Keep the pictures out and restate every record exactly.

***** Dataset *****

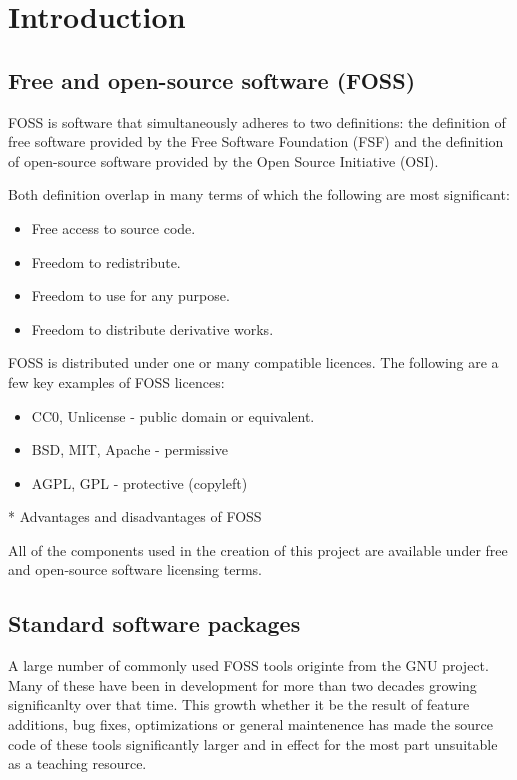 \section{Introduction}\label{Introduction}

\subsection{Free and open-source software (FOSS)}

FOSS is software that simultaneously adheres to two definitions: the definition of free software provided by the Free Software Foundation (FSF) and the definition of open-source software provided by the Open Source Initiative (OSI).

Both definition overlap in many terms of which the following are most significant:

\begin{itemize}
    \item Free access to source code.
    \item Freedom to redistribute.
    \item Freedom to use for any purpose.
    \item Freedom to distribute derivative works.
\end{itemize}

FOSS is distributed under one or many compatible licences. The following are a few key examples of FOSS licences:

\begin{itemize}
    \item CC0, Unlicense - public domain or equivalent.
    \item BSD, MIT, Apache - permissive
    \item AGPL, GPL - protective (copyleft)
\end{itemize}

* Advantages and disadvantages of FOSS

All of the components used in the creation of this project are available under free and open-source software licensing terms.

\subsection{Standard software packages}

A large number of commonly used FOSS tools originte from the GNU project. Many of these have been in development for more than two decades growing significanlty over that time. This growth whether it be the result of feature additions, bug fixes, optimizations or general maintenence has made the source code of these tools significantly larger and in effect for the most part unsuitable as a teaching resource.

*****

*Completed exercise:*
 \section{Introduction}\label{Introduction}

\subsection{Free and open-source software (FOSS)}

FOSS is software that simultaneously adheres to two definitions: the definition of free software provided by the Free Software Foundation (FSF) and the definition of open-source software provided by the Open Source Initiative (OSI).

Both definition overlap in many terms of which the following are most significant:

\begin{itemize}
    \item Free access to source code.
    \item Freedom to redistribute.
    \item Freedom to use for any purpose.
    \item Freedom to distribute derivative works.
\end{itemize}

FOSS is distributed under one or many compatible licences. The following are a few key examples of FOSS licences:

\begin{itemize}
    \item CC0, Unlicense - public domain or equivalent.
    \item BSD, MIT, Apache - permissive
    \item AGPL, GPL - protective (copyleft)
\end{itemize}

* Advantages and disadvantages of FOSS

All of the components used in the creation of this project are available under free and open-source software licensing terms.

\subsection{Standard software packages}

A large number of commonly used FOSS tools originte from the GNU project. Many of these have been in development for more than two decades growing significanlty over that time. This growth whether it be the result of feature additions, bug fixes, optimizations or general maintenence has made the source code of these tools significantly larger and in effect for the most part unsuitable as a teaching resource.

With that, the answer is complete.